From Prose to Poetry: Reinventing ‘The Bubble’ part 2: Morning Vignettes

Blowing Bubbles, by June Perkins

 

Before applying some ideas from yesterday, I decided

‘The Bubble’ needed to be examined for its observational strengths.

I took a different approach by trimming excess words and shaping them into stanzas.

Then I did a little bit of work on developing the bubble metaphor.

I added a new title  ‘Morning Vignettes.’

I am also thinking about ‘bubbles’ of memory such as in the photograph above in this post.

 

Draft 2 # The Bubble

 

Morning Vignettes

 

Lavender princess chats to her sister.

Mother, whose vigil is her third child

the baby in her pram, turns around to

makes sure they haven’t disappeared. 

Her protective gaze surrounds them

a bubble of protection

that could be broken.

 

School boys with ruffled shirts

caps tilted sideways

soft drinks in hand, call…

‘John, Josh…’

Friendship is their shield

and their challenge.

Their bubble is boisterous and loud.

 

Girls, with pony tailed hair

this is the school rule

when it is past the shoulders,

are glued to mobile phones.

They glance down

achieve morning equilibrium

in walking side by side.

There’s no outward indication

they are friends.

 

A young man strolls alone

muttering

to himself something of importance,

in his own bubble.

Walk, mutter, walk, mutter.

Inside his bubble is safety and beauty

no matter how it seems from the outside.

 

Two school children

pat a dog under a tree. 

Who is around to take him home?

The dog is in the bubble of their love.

He will have to break it when they go to class.

 

A group of friends gather around a Dad

or is it a granddad with a prammed child. 

They are chatting, and as one leaves,

he calls a question,

 ‘Are you alright then?’

Later, he will be there on school pick up

to catch any tears.

 

Rainbow coloured

students in a circle

play hand ball.

 

Other walkers

remember their school days and

how they wore their hats. ‘We had to wear our hats everywhere.

They protected us from the sun.’

 

Someone says, ‘Good morning,’

to everyone she passes, and smiles,

She pops all the bubbles

to connect and then floats on . . .

in her bubble.

 

By June Perkins

 

Next time I will work with the sonic qualities of the poem, its metre, and keep developing the metaphors.

I will think about which characters to keep in the poem and if I want to limit the narrative perspective or think about a character for the narrator.

 

From Prose to Poetry: Reinventing ‘The Bubble’ Part 1.

Bubbles of Light – June Perkins

This is the first draft of piece of prose that hasn’t yet found it’s form.  It’s just observations for a morning walk filed away in a document file. I ask myself in this series of blog posts:  What can be done to turn it from prose to poetry?

DRAFT 1 #

The Bubble

A lavendar princess chats to a school girl.  Their mother from the pram looks protectively back to make sure they haven’t disappeared.  They know they are protected and no one can harm them on the walk to school.

A group of school boys, with slightly ruffled shirts and unruly caps tilted sideways, with drinks of juice and soft drink in hand, call out random names of friends, John, Josh…

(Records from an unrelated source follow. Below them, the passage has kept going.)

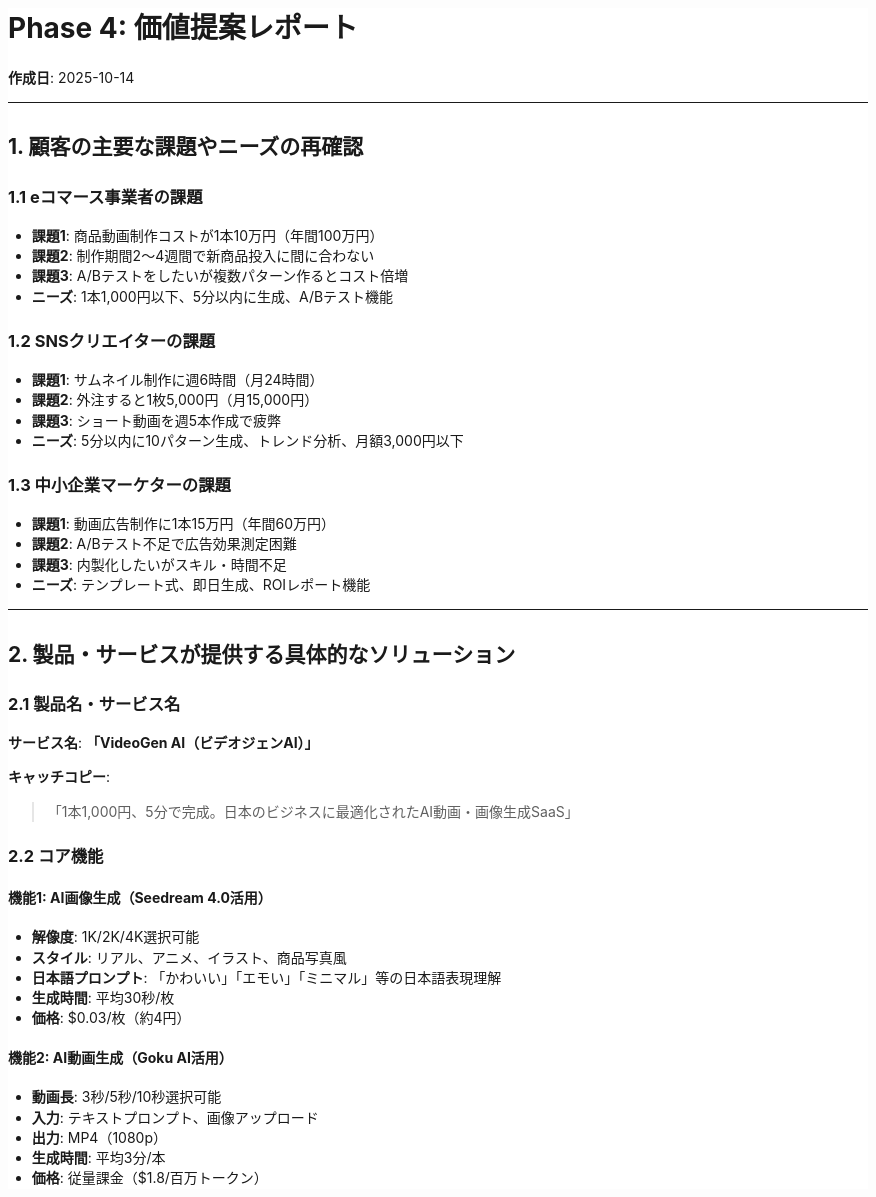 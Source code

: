 # Phase 4: 価値提案レポート

**作成日**: 2025-10-14

---

## 1. 顧客の主要な課題やニーズの再確認

### 1.1 eコマース事業者の課題
- **課題1**: 商品動画制作コストが1本10万円（年間100万円）
- **課題2**: 制作期間2～4週間で新商品投入に間に合わない
- **課題3**: A/Bテストをしたいが複数パターン作るとコスト倍増
- **ニーズ**: 1本1,000円以下、5分以内に生成、A/Bテスト機能

### 1.2 SNSクリエイターの課題
- **課題1**: サムネイル制作に週6時間（月24時間）
- **課題2**: 外注すると1枚5,000円（月15,000円）
- **課題3**: ショート動画を週5本作成で疲弊
- **ニーズ**: 5分以内に10パターン生成、トレンド分析、月額3,000円以下

### 1.3 中小企業マーケターの課題
- **課題1**: 動画広告制作に1本15万円（年間60万円）
- **課題2**: A/Bテスト不足で広告効果測定困難
- **課題3**: 内製化したいがスキル・時間不足
- **ニーズ**: テンプレート式、即日生成、ROIレポート機能

---

## 2. 製品・サービスが提供する具体的なソリューション

### 2.1 製品名・サービス名

**サービス名**: **「VideoGen AI（ビデオジェンAI）」**

**キャッチコピー**:
> 「1本1,000円、5分で完成。日本のビジネスに最適化されたAI動画・画像生成SaaS」

### 2.2 コア機能

#### 機能1: AI画像生成（Seedream 4.0活用）
- **解像度**: 1K/2K/4K選択可能
- **スタイル**: リアル、アニメ、イラスト、商品写真風
- **日本語プロンプト**: 「かわいい」「エモい」「ミニマル」等の日本語表現理解
- **生成時間**: 平均30秒/枚
- **価格**: $0.03/枚（約4円）

#### 機能2: AI動画生成（Goku AI活用）
- **動画長**: 3秒/5秒/10秒選択可能
- **入力**: テキストプロンプト、画像アップロード
- **出力**: MP4（1080p）
- **生成時間**: 平均3分/本
- **価格**: 従量課金（$1.8/百万トークン）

Girls with mobile phones glance down, or have them plugged in as walkmans; they are in the zone, a bubble of solitude and protection from anything that should disturb their morning equilibrium.

A young man strolls alone, muttering to himself, unaware of all that surrounds him, and he is telling himself something of importance, in his own bubble. Walk, mutter, walk, mutter.

Two children pat a dog under a tree.  Who is around to take him home?

A group of friends gather around a Dad or is it a granddad with a prammed child.  They are chatting, and as one leaves, he calls out, ‘Are you alright then?’  Perhaps he hasn’t been alright at school lately and needs just a little extra support.

Students play hand ball.  Other walkers remember their school days and how they wore their hats. ‘We had to wear our hats everywhere.’

Girls sport pony tailed hair, this is the school rule when it is past the shoulders.

Someone says, ‘Good morning,’ and smiles, that is unexpected, with all the protective bubbles around.

 

Beginning its journey into poem

 

To turn this short piece into a poem the first question I ask myself is:

 

1. What does this prose piece currently say?

My answers to this are:

  • People create solitude zones when the world around them feels chaotic – they sometimes chose to shut it out.
  • The world outside is full of interractions of parents, and children heading to school, going into places with rules they must follow and sometimes frightened others might not follow the rules and hurt them.
  • Do we really know the back story to the people we walk past, if we don’t talk to them?  Can we play detective and guest what they are thinking?
  • For all the people that travel in groups; there is someone, sometimes multiple people, travelling alone.
  • The young travel protected by the ones they love or by pets, but can they really always be protected and what would make them really safe.
  • A smile can disrupt disconnection and bring people together.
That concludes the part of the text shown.